И, с помощью одного из работников, он начал хлопотать о способе переноски раненых в замок.
Эббо все лежал на траве, прислонясь к руке Фриделя. Они смотрели друг на друга, поглощенные обоюдным созерцанием.
– Господин барон, – сказал наконец Шлейермахер, – будет ли у вас силы протрубить в рог, чтобы созвать ваших людей.
Эббо попробовал, но силы ему изменили. Встряхивая свое оцепенение, Фридель взял рог и начал в него трубить по всем направлениям, но ценой новых потоков крови.
Гейнц уже повернул назад и, возвратясь первый к своим молодым господам, ужаснулся найти их обоих опасно раненых. Пока из досок, припасенных дли постройки моста, изготовляли род носилок Фридель сказал:
– Мне кажется, что я был бы в состоянии совершить путь верхом, если бы мне помогли сесть на лошадь. Таким образом наша мать менее испугается.

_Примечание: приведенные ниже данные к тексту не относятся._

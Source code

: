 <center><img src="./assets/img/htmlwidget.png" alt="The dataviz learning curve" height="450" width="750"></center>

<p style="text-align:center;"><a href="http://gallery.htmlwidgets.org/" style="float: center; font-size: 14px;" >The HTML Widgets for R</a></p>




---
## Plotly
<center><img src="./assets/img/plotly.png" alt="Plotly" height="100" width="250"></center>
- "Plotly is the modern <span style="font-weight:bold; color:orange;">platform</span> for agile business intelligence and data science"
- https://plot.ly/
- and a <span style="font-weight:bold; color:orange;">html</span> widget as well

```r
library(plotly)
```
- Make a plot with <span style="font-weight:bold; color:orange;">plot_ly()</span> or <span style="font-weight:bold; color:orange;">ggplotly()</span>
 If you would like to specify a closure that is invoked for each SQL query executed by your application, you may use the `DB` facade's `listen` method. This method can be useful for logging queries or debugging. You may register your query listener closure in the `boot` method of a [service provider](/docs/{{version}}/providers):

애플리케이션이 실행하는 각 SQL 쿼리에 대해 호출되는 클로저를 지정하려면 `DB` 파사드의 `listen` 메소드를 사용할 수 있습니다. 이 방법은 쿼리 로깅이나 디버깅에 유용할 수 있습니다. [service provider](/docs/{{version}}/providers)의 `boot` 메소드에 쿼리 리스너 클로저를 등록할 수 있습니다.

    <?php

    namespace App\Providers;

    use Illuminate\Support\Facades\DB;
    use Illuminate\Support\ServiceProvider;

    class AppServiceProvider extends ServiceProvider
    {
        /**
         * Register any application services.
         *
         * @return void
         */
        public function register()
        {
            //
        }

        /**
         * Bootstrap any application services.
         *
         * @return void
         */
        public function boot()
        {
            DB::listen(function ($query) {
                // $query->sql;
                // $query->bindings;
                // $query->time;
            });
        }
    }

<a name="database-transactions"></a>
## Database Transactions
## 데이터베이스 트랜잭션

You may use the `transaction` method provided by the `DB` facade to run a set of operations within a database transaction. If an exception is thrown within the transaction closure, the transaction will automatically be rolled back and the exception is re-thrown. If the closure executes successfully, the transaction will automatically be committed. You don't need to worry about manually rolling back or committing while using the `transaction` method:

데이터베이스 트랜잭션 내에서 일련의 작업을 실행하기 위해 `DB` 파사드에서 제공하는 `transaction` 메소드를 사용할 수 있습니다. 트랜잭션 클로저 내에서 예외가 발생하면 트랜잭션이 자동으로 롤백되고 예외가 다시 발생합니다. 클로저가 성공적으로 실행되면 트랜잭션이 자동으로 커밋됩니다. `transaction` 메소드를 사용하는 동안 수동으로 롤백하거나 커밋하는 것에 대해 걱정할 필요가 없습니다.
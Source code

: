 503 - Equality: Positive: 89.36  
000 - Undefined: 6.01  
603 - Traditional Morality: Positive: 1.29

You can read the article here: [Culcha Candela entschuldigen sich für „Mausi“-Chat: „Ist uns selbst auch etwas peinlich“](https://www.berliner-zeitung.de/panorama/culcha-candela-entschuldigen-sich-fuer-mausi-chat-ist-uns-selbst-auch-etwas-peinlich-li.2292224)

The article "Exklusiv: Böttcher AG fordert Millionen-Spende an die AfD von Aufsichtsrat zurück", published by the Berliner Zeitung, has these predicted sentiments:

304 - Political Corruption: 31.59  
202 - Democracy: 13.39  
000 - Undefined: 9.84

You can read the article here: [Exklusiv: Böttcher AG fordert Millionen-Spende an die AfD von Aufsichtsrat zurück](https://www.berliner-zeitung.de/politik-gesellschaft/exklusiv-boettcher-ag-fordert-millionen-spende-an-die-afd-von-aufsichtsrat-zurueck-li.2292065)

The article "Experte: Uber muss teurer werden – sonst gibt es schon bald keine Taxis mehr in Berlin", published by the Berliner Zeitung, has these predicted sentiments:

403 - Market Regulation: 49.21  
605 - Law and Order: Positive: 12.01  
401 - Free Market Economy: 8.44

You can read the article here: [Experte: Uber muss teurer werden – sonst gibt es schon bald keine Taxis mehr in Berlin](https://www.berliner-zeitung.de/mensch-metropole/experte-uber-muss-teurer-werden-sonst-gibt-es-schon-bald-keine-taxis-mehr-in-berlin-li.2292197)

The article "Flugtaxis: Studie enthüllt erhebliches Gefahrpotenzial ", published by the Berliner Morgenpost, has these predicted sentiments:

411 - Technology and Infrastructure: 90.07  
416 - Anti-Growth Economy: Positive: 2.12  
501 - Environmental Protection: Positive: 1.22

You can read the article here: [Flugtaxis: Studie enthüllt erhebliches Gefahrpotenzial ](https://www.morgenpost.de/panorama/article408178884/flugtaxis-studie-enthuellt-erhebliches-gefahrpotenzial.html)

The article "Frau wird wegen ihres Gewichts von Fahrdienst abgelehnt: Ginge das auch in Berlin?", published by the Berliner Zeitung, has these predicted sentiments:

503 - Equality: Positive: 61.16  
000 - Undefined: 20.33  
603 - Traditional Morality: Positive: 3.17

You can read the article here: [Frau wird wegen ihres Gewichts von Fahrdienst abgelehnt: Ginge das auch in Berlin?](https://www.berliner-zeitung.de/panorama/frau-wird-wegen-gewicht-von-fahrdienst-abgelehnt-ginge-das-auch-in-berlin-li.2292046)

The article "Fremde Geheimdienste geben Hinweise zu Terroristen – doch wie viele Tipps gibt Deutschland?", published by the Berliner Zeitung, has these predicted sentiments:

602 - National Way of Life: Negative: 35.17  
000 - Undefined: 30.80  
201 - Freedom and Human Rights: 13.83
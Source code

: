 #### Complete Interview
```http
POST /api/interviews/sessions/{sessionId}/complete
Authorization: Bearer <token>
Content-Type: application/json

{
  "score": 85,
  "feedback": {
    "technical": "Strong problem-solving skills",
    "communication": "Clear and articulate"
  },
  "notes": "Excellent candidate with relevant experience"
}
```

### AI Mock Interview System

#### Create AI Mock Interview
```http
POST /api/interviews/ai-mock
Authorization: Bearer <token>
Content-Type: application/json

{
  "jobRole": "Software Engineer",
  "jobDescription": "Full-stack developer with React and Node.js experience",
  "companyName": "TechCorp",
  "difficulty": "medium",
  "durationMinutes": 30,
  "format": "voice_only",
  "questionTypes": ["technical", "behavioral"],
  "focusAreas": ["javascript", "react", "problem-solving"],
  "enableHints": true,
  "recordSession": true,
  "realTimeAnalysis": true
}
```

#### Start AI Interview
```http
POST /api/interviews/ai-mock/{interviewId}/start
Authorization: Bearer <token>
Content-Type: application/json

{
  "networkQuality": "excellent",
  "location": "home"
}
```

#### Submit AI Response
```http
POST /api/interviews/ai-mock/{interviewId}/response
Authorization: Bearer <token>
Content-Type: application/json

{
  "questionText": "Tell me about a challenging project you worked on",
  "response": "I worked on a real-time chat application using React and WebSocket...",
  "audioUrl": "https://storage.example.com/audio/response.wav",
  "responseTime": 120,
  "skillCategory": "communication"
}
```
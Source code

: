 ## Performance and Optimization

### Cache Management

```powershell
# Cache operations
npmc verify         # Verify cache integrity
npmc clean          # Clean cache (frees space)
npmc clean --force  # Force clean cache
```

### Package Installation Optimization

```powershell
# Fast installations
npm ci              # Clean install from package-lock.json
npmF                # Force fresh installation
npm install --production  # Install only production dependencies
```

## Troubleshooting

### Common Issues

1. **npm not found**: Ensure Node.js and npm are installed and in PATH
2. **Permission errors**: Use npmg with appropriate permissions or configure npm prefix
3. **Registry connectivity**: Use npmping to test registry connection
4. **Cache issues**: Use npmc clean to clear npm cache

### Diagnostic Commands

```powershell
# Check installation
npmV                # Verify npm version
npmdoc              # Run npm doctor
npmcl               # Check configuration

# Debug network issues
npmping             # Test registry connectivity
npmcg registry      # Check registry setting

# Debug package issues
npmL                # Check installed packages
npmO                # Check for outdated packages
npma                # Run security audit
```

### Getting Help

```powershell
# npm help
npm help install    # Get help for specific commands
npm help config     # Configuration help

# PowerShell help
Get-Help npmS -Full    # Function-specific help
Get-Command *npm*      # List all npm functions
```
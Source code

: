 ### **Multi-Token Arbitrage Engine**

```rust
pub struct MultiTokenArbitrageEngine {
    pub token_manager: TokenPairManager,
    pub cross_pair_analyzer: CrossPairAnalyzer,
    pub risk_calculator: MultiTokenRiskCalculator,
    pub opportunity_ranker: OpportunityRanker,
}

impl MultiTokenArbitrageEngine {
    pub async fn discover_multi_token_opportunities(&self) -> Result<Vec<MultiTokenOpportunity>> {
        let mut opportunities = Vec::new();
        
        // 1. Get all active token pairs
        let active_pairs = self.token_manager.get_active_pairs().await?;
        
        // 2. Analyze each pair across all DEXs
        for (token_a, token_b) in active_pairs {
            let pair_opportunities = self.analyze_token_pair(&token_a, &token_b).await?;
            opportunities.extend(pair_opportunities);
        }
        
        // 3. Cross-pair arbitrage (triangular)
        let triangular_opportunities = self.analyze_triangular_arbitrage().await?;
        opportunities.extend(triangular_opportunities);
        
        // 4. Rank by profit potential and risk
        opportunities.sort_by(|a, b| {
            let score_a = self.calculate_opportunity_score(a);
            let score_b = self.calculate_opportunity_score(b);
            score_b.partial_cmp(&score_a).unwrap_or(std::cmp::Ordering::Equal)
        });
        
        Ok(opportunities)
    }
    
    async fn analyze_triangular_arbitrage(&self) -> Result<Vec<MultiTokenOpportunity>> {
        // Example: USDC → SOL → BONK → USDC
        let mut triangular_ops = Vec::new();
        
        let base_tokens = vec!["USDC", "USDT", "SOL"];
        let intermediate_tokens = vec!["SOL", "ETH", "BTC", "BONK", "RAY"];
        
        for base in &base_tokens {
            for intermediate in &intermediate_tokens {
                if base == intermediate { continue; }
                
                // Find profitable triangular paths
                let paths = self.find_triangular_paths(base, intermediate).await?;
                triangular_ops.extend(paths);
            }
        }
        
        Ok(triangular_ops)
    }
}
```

– Умно придумано, – сказал Эббо. – Иди же вперед и успокой ее. Покажи ей, что ты можешь держаться на седле… каково бы ни было мое положение… – добавил он с тоскливым стоном. Фридель перекрестил брата.
– Да сохранит Господь тебя и мать нашу, – сказал он, наклоняясь, чтобы помочь уложить Эббо на доски, покрытые плащом. Потом, целуя его в лоб, он добавил: – Мы скоро снова будем вместе.
Носильщики подняли Эббо на своих плечах, а Фридель хотел приподняться с помощью Шнейдерлейна, но опять упал назад. Мейстер Мориц смутился.
– Спинной хребет поражен, – сказал он. – Барон Фридель, позвольте лучше вас снести.
– Нет, из любви к моей матери!.. Да к тому же, мне так хотелось бы еще раз проехаться на моем добром коне, – сказал он с мольбой.
И когда его после больших усилий усадили на лошадь, он выпрямился и обменялся приветствием с Эббо, проезжая мимо носилок. Это приветствие стоило большого усилия Фриделю, и он почти окоченел на седле, как вдруг увидал свою мать у крыльца. При этом виде он снова собрался с силами, попросил Гейнца отнять свою руку и, собравшись с силами, воскликнул:
– Победа, милая матушка! Эббо победил графа! И вы не должны приходить в отчаянье, что это стоило немного крови.
– Увы, сын мой!.. – Христина не могла ничего более сказать, видя мертвенную бледность его лица и латы, покрытые кровью.
– Матушка, – продолжал Фридель, когда та подошла к нему на столько, что могла обнять его шею, – Эббо будет иметь большую надобность в тебе.
Потом, с улыбкой, в которой не было уже ничего земного, он прибавил:
– Матушка, тебе остается большая радость. Правда, я хотел бы сам его к тебе привести. Матушка! Он не умер.
– Кто?.. Эббо?..
– Нет… Твой Эбергард, наш отец! – сказал Фридель, привлекая к себе лицо матери. – Граф сознался в этом при своем последнем вздохе. Отец в неволе у турок и, конечно, небо возвратит нам его, чтобы утешить вас. О! матушка, как долго я питал эту надежду! Но, слава Богу, убедился я в этом ценой своей жизни!